--- Records from a data source ---
- Opening Delimiter -

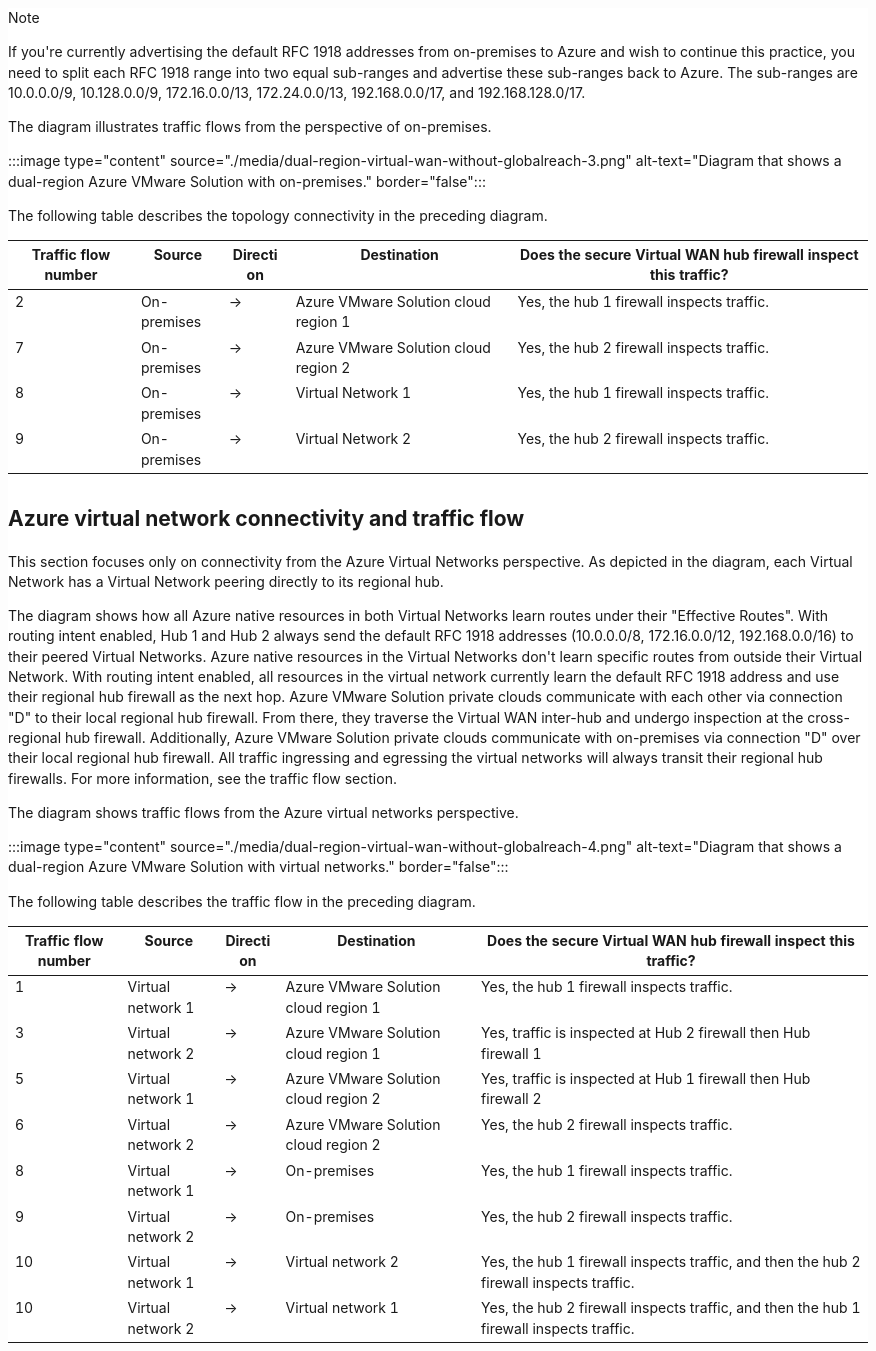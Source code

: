 >[!NOTE]
>  If you're currently advertising the default RFC 1918 addresses from on-premises to Azure and wish to continue this practice, you need to split each RFC 1918 range into two equal sub-ranges and advertise these sub-ranges back to Azure. The sub-ranges are 10.0.0.0/9, 10.128.0.0/9, 172.16.0.0/13, 172.24.0.0/13, 192.168.0.0/17, and 192.168.128.0/17.
>

The diagram illustrates traffic flows from the perspective of on-premises. 

:::image type="content" source="./media/dual-region-virtual-wan-without-globalreach-3.png" alt-text="Diagram that shows a dual-region Azure VMware Solution with on-premises." border="false":::

The following table describes the topology connectivity in the preceding diagram.

| Traffic flow number | Source |   Direction | Destination | Does the secure Virtual WAN hub firewall inspect this traffic? |
| - | -------------- | -------- | ---------- | ---------- |
| 2 | On-premises | &#8594;| Azure VMware Solution cloud region 1 | Yes, the hub 1 firewall inspects traffic.|
| 7 | On-premises | &#8594;| Azure VMware Solution cloud region 2 | Yes, the hub 2 firewall inspects traffic.|
| 8 | On-premises | &#8594;| Virtual Network 1 | Yes, the hub 1 firewall inspects traffic.|
| 9 | On-premises | &#8594;| Virtual Network 2 | Yes, the hub 2 firewall inspects traffic.|

## Azure virtual network connectivity and traffic flow

This section focuses only on connectivity from the Azure Virtual Networks perspective. As depicted in the diagram, each Virtual Network has a Virtual Network peering directly to its regional hub.

The diagram shows how all Azure native resources in both Virtual Networks learn routes under their "Effective Routes". With routing intent enabled, Hub 1 and Hub 2 always send the default RFC 1918 addresses (10.0.0.0/8, 172.16.0.0/12, 192.168.0.0/16) to their peered Virtual Networks. Azure native resources in the Virtual Networks don't learn specific routes from outside their Virtual Network. With routing intent enabled, all resources in the virtual network currently learn the default RFC 1918 address and use their regional hub firewall as the next hop. Azure VMware Solution private clouds communicate with each other via connection "D" to their local regional hub firewall. From there, they traverse the Virtual WAN inter-hub and undergo inspection at the cross-regional hub firewall. Additionally, Azure VMware Solution private clouds communicate with on-premises via connection "D" over their local regional hub firewall. All traffic ingressing and egressing the virtual networks will always transit their regional hub firewalls. For more information, see the traffic flow section.

The diagram shows traffic flows from the Azure virtual networks perspective.

:::image type="content" source="./media/dual-region-virtual-wan-without-globalreach-4.png" alt-text="Diagram that shows a dual-region Azure VMware Solution with virtual networks." border="false":::

The following table describes the traffic flow in the preceding diagram. 

| Traffic flow number | Source |   Direction | Destination | Does the secure Virtual WAN hub firewall inspect this traffic? |
| - | -------------- | -------- | ---------- | ---------- |
| 1 | Virtual network 1 | &#8594;| Azure VMware Solution cloud region 1 | Yes, the hub 1 firewall inspects traffic.|
| 3 | Virtual network 2 | &#8594;| Azure VMware Solution cloud region 1| Yes, traffic is inspected at Hub 2 firewall then Hub firewall 1|
| 5 | Virtual network 1 | &#8594;| Azure VMware Solution cloud region 2| Yes, traffic is inspected at Hub 1 firewall then Hub firewall 2|
| 6 | Virtual network 2 | &#8594;| Azure VMware Solution cloud region 2| Yes, the hub 2 firewall inspects traffic.|
| 8 | Virtual network 1 | &#8594;| On-premises| Yes, the hub 1 firewall inspects traffic.|
| 9 | Virtual network 2 | &#8594;| On-premises| Yes, the hub 2 firewall inspects traffic.|
| 10 | Virtual network 1 | &#8594;| Virtual network 2| Yes, the hub 1 firewall inspects traffic, and then the hub 2 firewall inspects traffic.|
| 10 | Virtual network 2 | &#8594;| Virtual network 1| Yes, the hub 2 firewall inspects traffic, and then the hub 1 firewall inspects traffic.|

- Closing Delimiter -

--- Brief ---
Could the entries above be returned verbatim, with no pictures included?

--- Exercise output ---
Source code

: >[!NOTE]
>  If you're currently advertising the default RFC 1918 addresses from on-premises to Azure and wish to continue this practice, you need to split each RFC 1918 range into two equal sub-ranges and advertise these sub-ranges back to Azure. The sub-ranges are 10.0.0.0/9, 10.128.0.0/9, 172.16.0.0/13, 172.24.0.0/13, 192.168.0.0/17, and 192.168.128.0/17.
>

The diagram illustrates traffic flows from the perspective of on-premises. 

:::image type="content" source="./media/dual-region-virtual-wan-without-globalreach-3.png" alt-text="Diagram that shows a dual-region Azure VMware Solution with on-premises." border="false":::

The following table describes the topology connectivity in the preceding diagram.

| Traffic flow number | Source |   Direction | Destination | Does the secure Virtual WAN hub firewall inspect this traffic? |
| - | -------------- | -------- | ---------- | ---------- |
| 2 | On-premises | &#8594;| Azure VMware Solution cloud region 1 | Yes, the hub 1 firewall inspects traffic.|
| 7 | On-premises | &#8594;| Azure VMware Solution cloud region 2 | Yes, the hub 2 firewall inspects traffic.|
| 8 | On-premises | &#8594;| Virtual Network 1 | Yes, the hub 1 firewall inspects traffic.|
| 9 | On-premises | &#8594;| Virtual Network 2 | Yes, the hub 2 firewall inspects traffic.|

## Azure virtual network connectivity and traffic flow

This section focuses only on connectivity from the Azure Virtual Networks perspective. As depicted in the diagram, each Virtual Network has a Virtual Network peering directly to its regional hub.

The diagram shows how all Azure native resources in both Virtual Networks learn routes under their "Effective Routes". With routing intent enabled, Hub 1 and Hub 2 always send the default RFC 1918 addresses (10.0.0.0/8, 172.16.0.0/12, 192.168.0.0/16) to their peered Virtual Networks. Azure native resources in the Virtual Networks don't learn specific routes from outside their Virtual Network. With routing intent enabled, all resources in the virtual network currently learn the default RFC 1918 address and use their regional hub firewall as the next hop. Azure VMware Solution private clouds communicate with each other via connection "D" to their local regional hub firewall. From there, they traverse the Virtual WAN inter-hub and undergo inspection at the cross-regional hub firewall. Additionally, Azure VMware Solution private clouds communicate with on-premises via connection "D" over their local regional hub firewall. All traffic ingressing and egressing the virtual networks will always transit their regional hub firewalls. For more information, see the traffic flow section.

The diagram shows traffic flows from the Azure virtual networks perspective.

:::image type="content" source="./media/dual-region-virtual-wan-without-globalreach-4.png" alt-text="Diagram that shows a dual-region Azure VMware Solution with virtual networks." border="false":::

The following table describes the traffic flow in the preceding diagram. 

| Traffic flow number | Source |   Direction | Destination | Does the secure Virtual WAN hub firewall inspect this traffic? |
| - | -------------- | -------- | ---------- | ---------- |
| 1 | Virtual network 1 | &#8594;| Azure VMware Solution cloud region 1 | Yes, the hub 1 firewall inspects traffic.|
| 3 | Virtual network 2 | &#8594;| Azure VMware Solution cloud region 1| Yes, traffic is inspected at Hub 2 firewall then Hub firewall 1|
| 5 | Virtual network 1 | &#8594;| Azure VMware Solution cloud region 2| Yes, traffic is inspected at Hub 1 firewall then Hub firewall 2|
| 6 | Virtual network 2 | &#8594;| Azure VMware Solution cloud region 2| Yes, the hub 2 firewall inspects traffic.|
| 8 | Virtual network 1 | &#8594;| On-premises| Yes, the hub 1 firewall inspects traffic.|
| 9 | Virtual network 2 | &#8594;| On-premises| Yes, the hub 2 firewall inspects traffic.|
| 10 | Virtual network 1 | &#8594;| Virtual network 2| Yes, the hub 1 firewall inspects traffic, and then the hub 2 firewall inspects traffic.|
| 10 | Virtual network 2 | &#8594;| Virtual network 1| Yes, the hub 2 firewall inspects traffic, and then the hub 1 firewall inspects traffic.|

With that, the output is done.